Which way? Overlaying a square maze with a grid of memristors could be the fastest route to the exit.

iStockphoto/Thinkstock; (inset, bottom left) Y. V. Pershin and M. Di Ventra, arXiv:1103.0021v1

Memristors Make Fast Work of Mazes

For some, mazes are a way to idle away a few spare minutes or a way to get lost among the hedges of country gardens. Yet maze solving has more serious uses, such as helping robots navigate or planning better routes for traffic. Now such applications could benefit from what two U.S. researchers say is the best maze-solving method yet—and it all rests on a simple electrical circuit and an unusual device called a memristor.

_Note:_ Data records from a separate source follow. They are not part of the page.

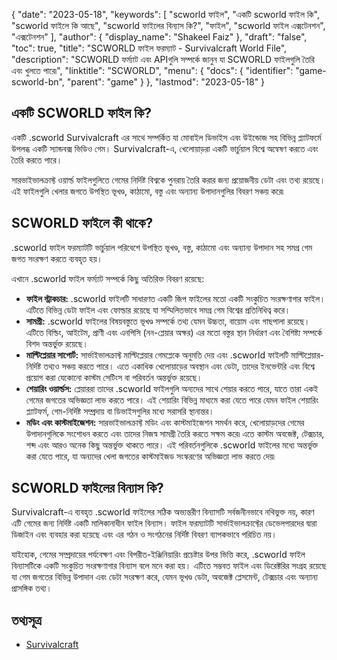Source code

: {
  "date": "2023-05-18",
  "keywords": [
"scworld ফাইল",
"একটি scworld ফাইল কি",
"scworld ফাইলে কি আছে",
"scworld ফাইলের বিন্যাস কি?",
"ফাইল",
"scworld ফাইল এক্সটেনশন",
"এক্সটেনশন"
],
  "author": {
    "display_name": "Shakeel Faiz"
},
  "draft": "false",
  "toc": true,
  "title": "SCWORLD ফাইল ফরম্যাট - Survivalcraft World File",
  "description": "SCWORLD ফর্ম্যাট এবং APIগুলি সম্পর্কে জানুন যা SCWORLD ফাইলগুলি তৈরি এবং খুলতে পারে৷",
  "linktitle": "SCWORLD",
  "menu": {
    "docs": {
      "identifier": "game-scworld-bn",
      "parent": "game"
}
},
  "lastmod": "2023-05-18"
}

## একটি SCWORLD ফাইল কি?

একটি .scworld Survivalcraft এর সাথে সম্পর্কিত যা মোবাইল ডিভাইস এবং উইন্ডোজ সহ বিভিন্ন প্ল্যাটফর্মে উপলব্ধ একটি স্যান্ডবক্স ভিডিও গেম। Survivalcraft-এ, খেলোয়াড়রা একটি ভার্চুয়াল বিশ্বে অন্বেষণ করতে এবং তৈরি করতে পারে।

সারভাইভালক্রাফ্ট ওয়ার্ল্ড ফাইলগুলিতে গেমের নির্দিষ্ট বিশ্বকে পুনরায় তৈরি করার জন্য প্রয়োজনীয় ডেটা এবং তথ্য রয়েছে। এই ফাইলগুলি খেলার জগতে উপস্থিত ভূখণ্ড, কাঠামো, বস্তু এবং অন্যান্য উপাদানগুলির বিবরণ সঞ্চয় করে৷

## SCWORLD ফাইলে কী থাকে?

.scworld ফাইল ফরম্যাটটি ভার্চুয়াল পরিবেশে উপস্থিত ভূখণ্ড, বস্তু, কাঠামো এবং অন্যান্য উপাদান সহ সমগ্র গেম জগত সংরক্ষণ করতে ব্যবহৃত হয়।

এখানে .scworld ফাইল ফর্ম্যাট সম্পর্কে কিছু অতিরিক্ত বিবরণ রয়েছে:

- **ফাইল স্ট্রাকচার:** .scworld ফাইলটি সাধারণত একটি জিপ ফাইলের মতো একটি সংকুচিত সংরক্ষণাগার ফাইল। এটিতে বিভিন্ন ডেটা ফাইল এবং ফোল্ডার রয়েছে যা সম্মিলিতভাবে সমগ্র গেম বিশ্বের প্রতিনিধিত্ব করে।
- **সামগ্রী:** .scworld ফাইলের বিষয়বস্তুতে ভূখণ্ড সম্পর্কে তথ্য যেমন উচ্চতা, বায়োম এবং গাছপালা রয়েছে। এটিতে বিল্ডিং, আইটেম, প্রাণী এবং এনপিসি (নন-প্লেয়ার অক্ষর) এর মতো বস্তুর স্থান নির্ধারণ এবং বৈশিষ্ট্য সম্পর্কে বিশদ অন্তর্ভুক্ত রয়েছে।
- **মাল্টিপ্লেয়ার সাপোর্ট:** সার্ভাইভালক্রাফ্ট মাল্টিপ্লেয়ার গেমপ্লেকে অনুমতি দেয় এবং .scworld ফাইলটি মাল্টিপ্লেয়ার-নির্দিষ্ট তথ্যও সঞ্চয় করতে পারে। এতে একাধিক খেলোয়াড়ের অবস্থান এবং ডেটা, তাদের ইনভেন্টরি এবং বিশ্বে প্রয়োগ করা যেকোনো কাস্টম সেটিংস বা পরিবর্তন অন্তর্ভুক্ত রয়েছে।
- **শেয়ারিং ওয়ার্ল্ডস:** প্লেয়াররা তাদের .scworld ফাইলগুলি অন্যদের সাথে শেয়ার করতে পারে, যাতে তারা একই গেমের জগতের অভিজ্ঞতা লাভ করতে পারে। এই শেয়ারিং বিভিন্ন মাধ্যমে করা যেতে পারে যেমন ফাইল শেয়ারিং প্ল্যাটফর্ম, গেম-নির্দিষ্ট সম্প্রদায় বা ডিভাইসগুলির মধ্যে সরাসরি স্থানান্তর।
- **মডিং এবং কাস্টমাইজেশন:** সারভাইভালক্রাফ্ট মডিং এবং কাস্টমাইজেশন সমর্থন করে, খেলোয়াড়দের গেমের উপাদানগুলিকে সংশোধন করতে এবং তাদের নিজস্ব সামগ্রী তৈরি করতে সক্ষম করে৷ এতে কাস্টম অবজেক্ট, টেক্সচার, শব্দ এবং আরও অনেক কিছু অন্তর্ভুক্ত থাকতে পারে। এই পরিবর্তনগুলিকে .scworld ফাইলের মধ্যে অন্তর্ভুক্ত করা যেতে পারে, যা অন্যদের খেলা জগতের কাস্টমাইজড সংস্করণের অভিজ্ঞতা লাভ করতে দেয়৷

## SCWORLD ফাইলের বিন্যাস কি?

Survivalcraft-এ ব্যবহৃত .scworld ফাইলের সঠিক অভ্যন্তরীণ বিন্যাসটি সর্বজনীনভাবে নথিভুক্ত নয়, কারণ এটি গেমের জন্য নির্দিষ্ট একটি মালিকানাধীন ফাইল বিন্যাস। ফাইল ফরম্যাটটি সার্ভাইভালক্রাফ্টের ডেভেলপারদের দ্বারা ডিজাইন এবং ব্যবহার করা হয়েছে এবং এর গঠন ও সংগঠনের নির্দিষ্ট বিবরণ ব্যাপকভাবে পরিচিত নয়।

যাইহোক, গেমের সম্প্রদায়ের পর্যবেক্ষণ এবং বিপরীত-ইঞ্জিনিয়ারিং প্রচেষ্টার উপর ভিত্তি করে, .scworld ফাইল বিন্যাসটিকে একটি সংকুচিত সংরক্ষণাগার বিন্যাস বলে মনে করা হয়। এটিতে সম্ভবত ফাইল এবং ডিরেক্টরির সংগ্রহ রয়েছে যা গেম জগতের বিভিন্ন উপাদান এবং ডেটা সংরক্ষণ করে, যেমন ভূখণ্ড ডেটা, অবজেক্ট প্লেসমেন্ট, টেক্সচার এবং অন্যান্য প্রাসঙ্গিক তথ্য।

## তথ্যসূত্র
* [Survivalcraft](https://en.wikipedia.org/wiki/Survivalcraft)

In the past, researchers have tried various ways to solve mazes. They include the slow but simple "random mouse" method, which involves taking a random left-or-right decision at every junction and wandering aimlessly until the exit is found, and mathematical algorithms that analyze each possible route. Last year, a group from Northwestern University in Evanston, Illinois, showed that even simple oil droplets could navigate mazes, so long as they were driven by chemicals placed at the end.

Yet all these methods suffer from what scientists call sequential computation: to find the best route, each must be tried in turn. This might be fine if the maze is simple, but as mazes get bigger and more complex, the time taken to solve them grows dramatically. A much faster method would be to try each route simultaneously—what is known as parallel computation.

Yuriy Pershin of the University of South Carolina, Columbia, and Massimiliano Di Ventra of the University of California, San Diego, claim to have developed the first parallel way to automatically solve mazes. Their method relies on an electronic device called a memristor which was first created in 2008 by a group at HP Labs in Palo Alto, California. Like its cousin the resistor, a memristor hinders the flow of electric current, but it also has an internal memory that can reveal how much current has flowed through it in the past.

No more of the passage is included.